Recorded: 18 Aug 2003
Well, of course, the NIH has had a favored position. No one is against health research, compared for example the kind of scrutiny and difficult political times that the director of the Food and Drug Administration has. He’s always being brutalized by Congress because of some problem with a drug or something isn’t getting through fast enough or, you know, something is going wrong in the system. I used to say to Frank Young, who was the Commissioner of the FDA, “Have a nice day, Frank!” He says, “The Commissioner of the FDA never has a nice day.” Well, I wouldn’t say that. I had very, very few bad days at the NIH. So first of all, it was a love-in for the director. For the most part that’s the case. We had difficult times on some issues. The AIDS issue was very difficult because especially the gay playwright community was just sure that if we wanted to we could cure AIDS. And they were all over us calling us [on] placards “Wyngaarden is a murderer” and that sort of thing. “Gallo is a murder”, or “Fauci is a murderer.” Those actually happened. So that’s rather difficult.

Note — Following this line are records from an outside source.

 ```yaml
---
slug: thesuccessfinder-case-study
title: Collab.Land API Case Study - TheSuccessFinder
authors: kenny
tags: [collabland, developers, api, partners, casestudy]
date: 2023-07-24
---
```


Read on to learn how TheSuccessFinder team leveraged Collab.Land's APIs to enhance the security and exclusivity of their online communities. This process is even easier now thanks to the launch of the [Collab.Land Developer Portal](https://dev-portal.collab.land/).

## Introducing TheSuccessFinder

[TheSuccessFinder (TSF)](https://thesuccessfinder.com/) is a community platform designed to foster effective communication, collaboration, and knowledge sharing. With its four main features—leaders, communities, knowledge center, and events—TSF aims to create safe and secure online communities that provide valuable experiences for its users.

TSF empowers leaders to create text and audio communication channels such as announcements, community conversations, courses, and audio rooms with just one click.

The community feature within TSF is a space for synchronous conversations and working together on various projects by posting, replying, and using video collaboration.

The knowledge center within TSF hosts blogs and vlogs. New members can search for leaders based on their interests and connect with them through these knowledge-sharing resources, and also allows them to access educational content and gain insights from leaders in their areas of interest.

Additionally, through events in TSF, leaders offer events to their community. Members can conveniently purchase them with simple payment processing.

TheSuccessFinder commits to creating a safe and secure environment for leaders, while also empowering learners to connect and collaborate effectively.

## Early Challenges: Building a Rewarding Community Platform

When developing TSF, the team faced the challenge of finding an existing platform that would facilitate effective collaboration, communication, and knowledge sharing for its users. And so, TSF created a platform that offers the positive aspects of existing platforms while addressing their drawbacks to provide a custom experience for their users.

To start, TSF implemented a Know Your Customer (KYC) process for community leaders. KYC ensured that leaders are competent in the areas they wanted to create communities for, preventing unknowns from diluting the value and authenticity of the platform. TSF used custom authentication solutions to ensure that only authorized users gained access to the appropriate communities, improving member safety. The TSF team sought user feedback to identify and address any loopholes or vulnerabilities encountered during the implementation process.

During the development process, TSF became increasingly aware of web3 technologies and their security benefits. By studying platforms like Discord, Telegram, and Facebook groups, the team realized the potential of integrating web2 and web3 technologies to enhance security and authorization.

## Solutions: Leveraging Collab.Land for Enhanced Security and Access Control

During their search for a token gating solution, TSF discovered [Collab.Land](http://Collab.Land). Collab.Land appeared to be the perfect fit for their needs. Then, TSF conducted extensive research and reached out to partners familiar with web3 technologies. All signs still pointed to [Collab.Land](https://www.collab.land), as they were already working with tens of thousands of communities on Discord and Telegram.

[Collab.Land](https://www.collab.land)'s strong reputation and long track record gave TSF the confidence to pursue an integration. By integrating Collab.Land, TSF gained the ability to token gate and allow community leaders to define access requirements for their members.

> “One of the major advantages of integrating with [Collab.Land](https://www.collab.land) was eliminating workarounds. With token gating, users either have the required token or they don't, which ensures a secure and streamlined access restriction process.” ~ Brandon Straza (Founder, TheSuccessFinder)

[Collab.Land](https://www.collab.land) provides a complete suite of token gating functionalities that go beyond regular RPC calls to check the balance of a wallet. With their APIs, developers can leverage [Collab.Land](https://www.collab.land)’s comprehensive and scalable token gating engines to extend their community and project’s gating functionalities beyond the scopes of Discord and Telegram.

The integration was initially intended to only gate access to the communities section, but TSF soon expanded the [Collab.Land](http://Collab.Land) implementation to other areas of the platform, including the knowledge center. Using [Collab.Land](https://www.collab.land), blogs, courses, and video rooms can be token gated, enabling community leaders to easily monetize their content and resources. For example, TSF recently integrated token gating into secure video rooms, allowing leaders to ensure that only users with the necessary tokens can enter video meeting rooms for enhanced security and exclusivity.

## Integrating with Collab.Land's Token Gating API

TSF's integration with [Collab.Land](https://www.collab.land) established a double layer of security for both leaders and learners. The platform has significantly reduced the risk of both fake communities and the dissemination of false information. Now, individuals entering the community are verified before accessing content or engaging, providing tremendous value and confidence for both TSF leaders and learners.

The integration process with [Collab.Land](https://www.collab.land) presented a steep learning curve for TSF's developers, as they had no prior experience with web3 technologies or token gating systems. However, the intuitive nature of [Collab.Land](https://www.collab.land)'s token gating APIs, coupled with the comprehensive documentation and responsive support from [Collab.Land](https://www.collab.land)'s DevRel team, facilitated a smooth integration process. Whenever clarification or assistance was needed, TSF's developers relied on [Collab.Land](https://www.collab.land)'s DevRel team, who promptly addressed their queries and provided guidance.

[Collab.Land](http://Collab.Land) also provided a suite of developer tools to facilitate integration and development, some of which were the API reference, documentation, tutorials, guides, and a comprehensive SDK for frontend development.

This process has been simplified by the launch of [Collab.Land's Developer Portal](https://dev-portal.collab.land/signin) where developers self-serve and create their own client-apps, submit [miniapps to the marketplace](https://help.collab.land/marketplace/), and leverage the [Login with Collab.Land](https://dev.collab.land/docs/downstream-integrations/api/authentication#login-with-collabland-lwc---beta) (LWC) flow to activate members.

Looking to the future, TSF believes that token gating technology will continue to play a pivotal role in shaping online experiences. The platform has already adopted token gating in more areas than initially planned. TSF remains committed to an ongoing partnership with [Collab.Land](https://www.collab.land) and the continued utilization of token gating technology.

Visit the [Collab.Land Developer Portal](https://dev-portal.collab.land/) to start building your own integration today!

The animal rights issue was difficult because Congress doesn’t like that kind of problem, and Congress tends to try to satisfy their constituents. And if somebody asks Congress to do something about the NIH/Animal Rights, their first inclination is to lean on us. But that’s at a rather low level compared to many other areas of government. But in my case, at least, it didn’t take very long to figure out when I got there that the success of the NIH really depends upon budgetary growth. And that the key to budgetary growth is good relationships with Congress.
The White House rarely asks for much of an increase for the NIH. We’ve had an exception to that in the last five years when they bought into the doubling philosophy. But the budget doubled during the seven years I was there without any great fanfare to do it. Smaller figures, the budget was 3.6 billion when I arrived and 7.2 when I left so it was exactly doubled. And that was because of the AIDS epidemic and other things. And we had to come off that period of double digit inflation during the Carter years, so times were relatively better, and they could afford to increase our appropriation.
Well, that’s the job of the director. And I met with members of the Congress outside of hearings so that’s there no congressional record of that. But by that time I had been director for about four years, five years. So I had built up trust with the Congress. I had very good relationships with the Congress. I spent a lot of time explaining things to them. I spent a lot of time talking to individual congressmen out of bad legislation also, when they were trying to satisfy a constituent. But to do something it would have been damaging to us. And they were very cooperative with that. And my strongest contacts there were clearly Chairman Natcher of the House Appropriations Sub-Committee, and whoever was chairman of the Senate sub-committee. And that varied. The key members there were Lawton Childs, Lowell Wiecker, and then of the full committee, Mark Hatfield, very strong supporters of NIH. The oversight side of the house was Dingle and Waxman—Waxman of the sub-committee, Dingle of the full committee. And I spent a lot of time in their offices.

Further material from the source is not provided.